Accessibility to Philosophy Will Positively Affect Field

The role of college students in the Oberlin community has long been hotly debated. So, too, has been the lack of the diversity in the field of philosophy. Though these two issues may seem unrelated, the new Philosophy in the Schools Practicum has made a great start in addressing both.

Spearheaded by Chair of the Philosophy Department Katherine Thomson-Jones, the PHITS class is a course in both philosophy and education. Every week, the 16 Oberlin students enrolled in PHITS go to Eastwood Elementary School in Oberlin and teach three classrooms of second graders and one of first graders. There, the college students read a children’s book, like Morris the Moose or The Giving Tree, to the class and then facilitate a philosophical discussion responding to the reading.

In “Philosophy Departments Lack Diversity” (The Oberlin Review, Feb. 10, 2017), I addressed the lack of women and people of color in the philosophy field. As of 2014, only 28 percent of master’s degrees and 31 percent of doctorates in the discipline were held by women in the U.S. At Oberlin, an average of 28.9 percent of philosophy degrees have been awarded to women since 2013. Across the board, statistics concerning people of color in the field are similarly low.

PHITS is a program that, if implemented in universities across the country, has the potential to begin to address these discrepancies. Philosophy can be intimidating to people who are new to the field, and is often misunderstood as a result. Because of its inaccessibility and because philosophy courses tend to be dominated by white men, philosophy can often be exclusive to others without experience or privileged identities.

It is noteworthy that 12 out of the 16 Oberlin students in PHITS are women because, even at a progressive institution like Oberlin, the philosophy field tends to be dominated by men. This highly unusual gender distribution could be due to the fact that PHITS is cross-listed with the education concentration, and, according to NPR, women are much more likely to study education than men. Indeed, many of the students in PHITS, including some of the women, are pursuing education concentrations instead of philosophy majors.

The fact that PHITS also counts as an education course potentially creates promising inroads for women and people of color who may otherwise feel alienated in the field. This exposure could, over time, lead to an increased number of women and people of color in philosophy. If a student takes the course because they are interested in education, they may find that they are actually interested in philosophy as well.

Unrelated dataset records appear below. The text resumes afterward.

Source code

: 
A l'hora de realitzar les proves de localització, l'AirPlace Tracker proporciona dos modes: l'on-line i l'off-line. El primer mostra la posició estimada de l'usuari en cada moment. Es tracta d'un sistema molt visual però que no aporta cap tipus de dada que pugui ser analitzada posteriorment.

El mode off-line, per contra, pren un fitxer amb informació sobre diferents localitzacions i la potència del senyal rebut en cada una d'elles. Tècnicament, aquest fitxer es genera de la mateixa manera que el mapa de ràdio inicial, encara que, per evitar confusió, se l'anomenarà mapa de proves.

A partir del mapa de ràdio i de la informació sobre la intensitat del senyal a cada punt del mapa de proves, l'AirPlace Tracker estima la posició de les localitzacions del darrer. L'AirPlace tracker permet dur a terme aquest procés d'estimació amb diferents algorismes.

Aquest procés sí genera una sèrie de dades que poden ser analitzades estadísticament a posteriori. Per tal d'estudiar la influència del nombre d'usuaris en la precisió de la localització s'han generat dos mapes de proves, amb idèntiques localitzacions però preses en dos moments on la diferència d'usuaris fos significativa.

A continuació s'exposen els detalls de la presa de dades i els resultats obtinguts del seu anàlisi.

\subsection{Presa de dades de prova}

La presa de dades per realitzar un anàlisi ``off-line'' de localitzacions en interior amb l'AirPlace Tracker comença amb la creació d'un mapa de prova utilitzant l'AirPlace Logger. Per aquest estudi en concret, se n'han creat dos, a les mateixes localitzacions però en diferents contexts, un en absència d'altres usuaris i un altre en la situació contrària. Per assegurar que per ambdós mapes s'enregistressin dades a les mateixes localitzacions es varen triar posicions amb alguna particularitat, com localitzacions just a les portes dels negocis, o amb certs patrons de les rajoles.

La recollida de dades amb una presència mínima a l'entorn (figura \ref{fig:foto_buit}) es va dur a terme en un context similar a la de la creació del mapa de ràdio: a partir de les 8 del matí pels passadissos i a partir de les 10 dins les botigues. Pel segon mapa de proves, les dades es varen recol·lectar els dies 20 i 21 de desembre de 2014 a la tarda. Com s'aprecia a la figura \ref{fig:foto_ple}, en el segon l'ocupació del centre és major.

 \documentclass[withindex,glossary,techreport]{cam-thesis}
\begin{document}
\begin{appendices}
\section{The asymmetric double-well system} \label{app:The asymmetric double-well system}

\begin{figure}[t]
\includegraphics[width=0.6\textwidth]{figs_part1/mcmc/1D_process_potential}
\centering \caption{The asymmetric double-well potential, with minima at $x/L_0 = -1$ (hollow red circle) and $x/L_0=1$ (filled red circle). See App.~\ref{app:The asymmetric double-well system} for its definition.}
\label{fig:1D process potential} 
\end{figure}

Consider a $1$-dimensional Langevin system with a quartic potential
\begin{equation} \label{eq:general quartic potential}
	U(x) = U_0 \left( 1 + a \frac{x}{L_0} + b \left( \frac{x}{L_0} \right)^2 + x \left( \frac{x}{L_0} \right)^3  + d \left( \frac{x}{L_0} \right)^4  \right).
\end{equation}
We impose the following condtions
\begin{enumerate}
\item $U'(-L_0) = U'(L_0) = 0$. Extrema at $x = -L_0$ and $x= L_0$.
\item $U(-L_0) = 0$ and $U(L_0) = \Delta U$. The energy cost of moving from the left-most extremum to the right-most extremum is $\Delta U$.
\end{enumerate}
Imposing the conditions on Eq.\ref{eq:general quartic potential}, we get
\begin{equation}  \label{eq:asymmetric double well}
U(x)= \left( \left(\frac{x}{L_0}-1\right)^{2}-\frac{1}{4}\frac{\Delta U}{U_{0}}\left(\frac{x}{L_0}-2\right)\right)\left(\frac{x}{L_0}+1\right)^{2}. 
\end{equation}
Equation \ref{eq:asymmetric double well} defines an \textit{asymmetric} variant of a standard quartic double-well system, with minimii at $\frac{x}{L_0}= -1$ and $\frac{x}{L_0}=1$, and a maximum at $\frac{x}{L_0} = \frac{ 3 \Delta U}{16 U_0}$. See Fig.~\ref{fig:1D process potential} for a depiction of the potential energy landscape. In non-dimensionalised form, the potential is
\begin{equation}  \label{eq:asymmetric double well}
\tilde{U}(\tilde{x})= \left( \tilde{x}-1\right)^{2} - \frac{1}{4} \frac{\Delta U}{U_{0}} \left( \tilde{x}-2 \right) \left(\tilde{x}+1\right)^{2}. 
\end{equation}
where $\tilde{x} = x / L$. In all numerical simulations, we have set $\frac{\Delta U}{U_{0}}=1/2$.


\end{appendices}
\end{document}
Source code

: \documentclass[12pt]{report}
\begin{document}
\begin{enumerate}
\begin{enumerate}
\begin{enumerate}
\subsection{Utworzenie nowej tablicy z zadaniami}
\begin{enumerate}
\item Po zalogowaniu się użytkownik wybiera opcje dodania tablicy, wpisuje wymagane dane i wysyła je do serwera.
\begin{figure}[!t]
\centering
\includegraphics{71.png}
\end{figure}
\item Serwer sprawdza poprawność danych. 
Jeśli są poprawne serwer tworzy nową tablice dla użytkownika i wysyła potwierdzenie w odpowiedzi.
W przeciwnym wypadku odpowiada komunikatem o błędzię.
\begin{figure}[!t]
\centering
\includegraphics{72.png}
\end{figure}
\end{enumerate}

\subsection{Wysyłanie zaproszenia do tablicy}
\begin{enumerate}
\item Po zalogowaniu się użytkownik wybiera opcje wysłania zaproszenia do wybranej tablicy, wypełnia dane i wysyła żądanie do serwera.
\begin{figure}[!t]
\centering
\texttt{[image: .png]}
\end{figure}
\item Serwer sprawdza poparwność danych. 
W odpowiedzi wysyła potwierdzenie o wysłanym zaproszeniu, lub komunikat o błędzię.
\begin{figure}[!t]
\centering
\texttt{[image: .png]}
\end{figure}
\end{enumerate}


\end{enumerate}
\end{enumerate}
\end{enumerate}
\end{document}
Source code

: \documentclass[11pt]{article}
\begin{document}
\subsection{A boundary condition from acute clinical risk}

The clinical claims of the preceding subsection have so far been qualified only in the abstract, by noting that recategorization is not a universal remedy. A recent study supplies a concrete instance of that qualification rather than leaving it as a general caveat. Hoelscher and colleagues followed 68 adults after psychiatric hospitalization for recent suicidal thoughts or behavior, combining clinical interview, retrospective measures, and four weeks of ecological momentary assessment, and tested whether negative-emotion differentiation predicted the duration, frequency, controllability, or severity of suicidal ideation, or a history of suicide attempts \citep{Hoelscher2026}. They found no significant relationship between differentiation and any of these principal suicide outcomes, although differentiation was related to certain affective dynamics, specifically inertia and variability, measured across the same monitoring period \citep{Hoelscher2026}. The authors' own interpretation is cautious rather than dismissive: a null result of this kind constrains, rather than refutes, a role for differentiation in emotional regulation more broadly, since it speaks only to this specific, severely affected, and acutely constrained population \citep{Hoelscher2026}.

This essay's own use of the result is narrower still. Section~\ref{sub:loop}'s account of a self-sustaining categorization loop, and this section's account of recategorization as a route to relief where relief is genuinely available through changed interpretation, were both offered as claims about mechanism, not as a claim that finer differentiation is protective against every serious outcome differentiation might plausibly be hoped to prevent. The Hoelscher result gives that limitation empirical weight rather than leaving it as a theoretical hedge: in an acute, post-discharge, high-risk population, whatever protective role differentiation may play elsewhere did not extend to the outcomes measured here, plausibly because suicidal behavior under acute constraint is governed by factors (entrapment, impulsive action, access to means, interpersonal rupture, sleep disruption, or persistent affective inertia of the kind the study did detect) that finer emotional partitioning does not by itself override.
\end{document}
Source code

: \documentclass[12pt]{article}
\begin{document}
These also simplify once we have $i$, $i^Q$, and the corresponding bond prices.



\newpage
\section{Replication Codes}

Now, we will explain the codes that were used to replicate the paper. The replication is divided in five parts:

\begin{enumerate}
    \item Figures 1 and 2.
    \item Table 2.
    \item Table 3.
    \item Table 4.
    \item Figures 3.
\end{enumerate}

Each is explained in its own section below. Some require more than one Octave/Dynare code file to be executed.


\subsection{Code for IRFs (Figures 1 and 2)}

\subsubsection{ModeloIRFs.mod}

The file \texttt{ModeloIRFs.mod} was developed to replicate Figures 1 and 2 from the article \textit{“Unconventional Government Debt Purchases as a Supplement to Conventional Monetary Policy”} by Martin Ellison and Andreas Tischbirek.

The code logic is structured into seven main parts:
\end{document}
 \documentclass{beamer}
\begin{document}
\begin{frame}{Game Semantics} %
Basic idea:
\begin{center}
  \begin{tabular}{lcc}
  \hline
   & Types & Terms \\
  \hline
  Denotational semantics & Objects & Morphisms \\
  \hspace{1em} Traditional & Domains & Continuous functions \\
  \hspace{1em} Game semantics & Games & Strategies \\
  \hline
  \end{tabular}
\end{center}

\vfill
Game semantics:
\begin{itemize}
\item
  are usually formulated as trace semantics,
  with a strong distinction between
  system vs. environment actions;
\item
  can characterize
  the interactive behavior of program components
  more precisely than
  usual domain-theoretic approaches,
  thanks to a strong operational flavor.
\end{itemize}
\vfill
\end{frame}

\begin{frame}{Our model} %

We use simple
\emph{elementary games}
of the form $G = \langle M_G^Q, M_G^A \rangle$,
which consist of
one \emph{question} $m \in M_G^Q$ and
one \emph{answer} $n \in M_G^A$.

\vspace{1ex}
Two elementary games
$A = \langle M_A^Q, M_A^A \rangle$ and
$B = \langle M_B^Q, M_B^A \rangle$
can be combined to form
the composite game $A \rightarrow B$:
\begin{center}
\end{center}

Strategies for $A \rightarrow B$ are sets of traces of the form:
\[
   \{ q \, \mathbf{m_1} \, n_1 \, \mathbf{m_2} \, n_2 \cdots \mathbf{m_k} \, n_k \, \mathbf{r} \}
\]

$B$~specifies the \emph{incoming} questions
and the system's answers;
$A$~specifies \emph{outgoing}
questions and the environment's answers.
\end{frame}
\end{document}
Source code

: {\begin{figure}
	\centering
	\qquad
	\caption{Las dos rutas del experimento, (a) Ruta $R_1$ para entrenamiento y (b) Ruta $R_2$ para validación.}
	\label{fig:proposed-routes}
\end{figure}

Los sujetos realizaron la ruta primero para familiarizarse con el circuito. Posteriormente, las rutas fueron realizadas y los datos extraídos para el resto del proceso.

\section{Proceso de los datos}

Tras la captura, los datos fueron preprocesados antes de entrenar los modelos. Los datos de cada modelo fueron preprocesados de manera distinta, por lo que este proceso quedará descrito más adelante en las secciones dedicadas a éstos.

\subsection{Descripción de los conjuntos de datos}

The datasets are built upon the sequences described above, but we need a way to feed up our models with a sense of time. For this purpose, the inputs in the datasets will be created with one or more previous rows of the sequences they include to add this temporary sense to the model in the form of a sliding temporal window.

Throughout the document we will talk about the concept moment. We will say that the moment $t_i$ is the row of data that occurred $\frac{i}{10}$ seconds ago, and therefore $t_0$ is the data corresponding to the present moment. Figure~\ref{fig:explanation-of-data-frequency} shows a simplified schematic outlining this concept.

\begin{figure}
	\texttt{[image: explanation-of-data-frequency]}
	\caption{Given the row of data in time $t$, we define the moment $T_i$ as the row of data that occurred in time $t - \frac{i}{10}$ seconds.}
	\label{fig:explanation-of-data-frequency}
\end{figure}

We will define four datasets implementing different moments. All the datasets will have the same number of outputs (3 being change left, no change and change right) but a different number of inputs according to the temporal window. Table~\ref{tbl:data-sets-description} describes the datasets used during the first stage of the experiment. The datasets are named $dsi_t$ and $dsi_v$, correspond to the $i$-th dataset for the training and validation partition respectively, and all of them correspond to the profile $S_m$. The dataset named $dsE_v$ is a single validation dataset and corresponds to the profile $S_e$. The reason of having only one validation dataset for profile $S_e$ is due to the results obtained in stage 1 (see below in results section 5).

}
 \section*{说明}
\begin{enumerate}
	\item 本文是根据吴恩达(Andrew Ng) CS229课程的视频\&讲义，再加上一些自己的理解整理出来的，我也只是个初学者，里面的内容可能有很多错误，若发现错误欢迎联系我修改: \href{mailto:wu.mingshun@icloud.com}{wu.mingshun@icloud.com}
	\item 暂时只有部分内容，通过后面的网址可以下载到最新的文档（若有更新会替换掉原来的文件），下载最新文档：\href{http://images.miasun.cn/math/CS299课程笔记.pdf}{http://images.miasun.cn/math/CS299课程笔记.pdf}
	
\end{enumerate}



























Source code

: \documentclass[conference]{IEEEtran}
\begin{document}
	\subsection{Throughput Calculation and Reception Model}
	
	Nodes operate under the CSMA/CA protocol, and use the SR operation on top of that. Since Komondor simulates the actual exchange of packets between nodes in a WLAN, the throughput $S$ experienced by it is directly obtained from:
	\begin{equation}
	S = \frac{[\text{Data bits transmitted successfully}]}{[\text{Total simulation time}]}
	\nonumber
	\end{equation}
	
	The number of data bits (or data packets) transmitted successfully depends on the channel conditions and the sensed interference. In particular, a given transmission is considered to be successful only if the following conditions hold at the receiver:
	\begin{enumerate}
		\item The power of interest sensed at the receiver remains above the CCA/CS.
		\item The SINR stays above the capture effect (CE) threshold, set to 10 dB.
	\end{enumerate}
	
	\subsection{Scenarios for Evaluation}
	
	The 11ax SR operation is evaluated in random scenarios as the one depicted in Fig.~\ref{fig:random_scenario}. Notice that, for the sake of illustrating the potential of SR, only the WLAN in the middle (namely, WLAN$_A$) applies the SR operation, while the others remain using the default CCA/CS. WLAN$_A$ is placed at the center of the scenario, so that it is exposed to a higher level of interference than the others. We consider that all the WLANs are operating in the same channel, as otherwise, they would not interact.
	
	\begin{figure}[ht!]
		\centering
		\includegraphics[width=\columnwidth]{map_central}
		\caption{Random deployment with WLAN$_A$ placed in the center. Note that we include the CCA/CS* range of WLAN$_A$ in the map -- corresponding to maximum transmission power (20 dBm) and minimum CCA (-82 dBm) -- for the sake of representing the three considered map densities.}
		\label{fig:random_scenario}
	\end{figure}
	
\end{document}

Furthermore, about 47 percent of the students who attend Eastwood Elementary are children of color. Many students at Eastwood are also considered high-needs, according to Thomson-Jones. Teaching philosophy to children of color and to high-needs children will drastically affect the accessibility of the philosophy field. By exposing children to philosophy at a young age, we teach them that philosophy is a field that anyone can certainly contribute to and succeed in.

Early exposure to philosophy can also give children the confidence they need to enter philosophy classrooms down the road. Recent studies have suggested that having a weekly philosophy class positively affects literacy and mathematical proficiency in children — especially those considered high-needs — by teaching valuable skills such as the articulation of perspectives, respectful listening and discussion, and how to structure an argument. Teaching philosophy to kids at a young age therefore enhances their reading comprehension and their overall educational experience.

Finally, PHITS provides a non-transitory town-gown program. It is a difficult task for college students to form any real, lasting relationships with a community that they are only a part of for four or five years. However, having the consistent presence of college students teaching elementary schoolers and making topics like philosophy more accessible to them is a good way for college students to have a long-term, positive impact on the Oberlin community.

At the end of the PHITS program, the elementary students will receive bracelets reading, “I am a philosopher.” This is a powerful message to these students at such a young age, and an affirmation that they are capable of pursuing whatever discipline they choose. Philosophy should not discriminate, nor should any other academic field. PHITS serves not only to teach students philosophy, but also to give confidence to local children and to foster a relationship between the college and community. It is a method of teaching both college and elementary school students more about philosophy, and should serve as a model for other fields to aspire to.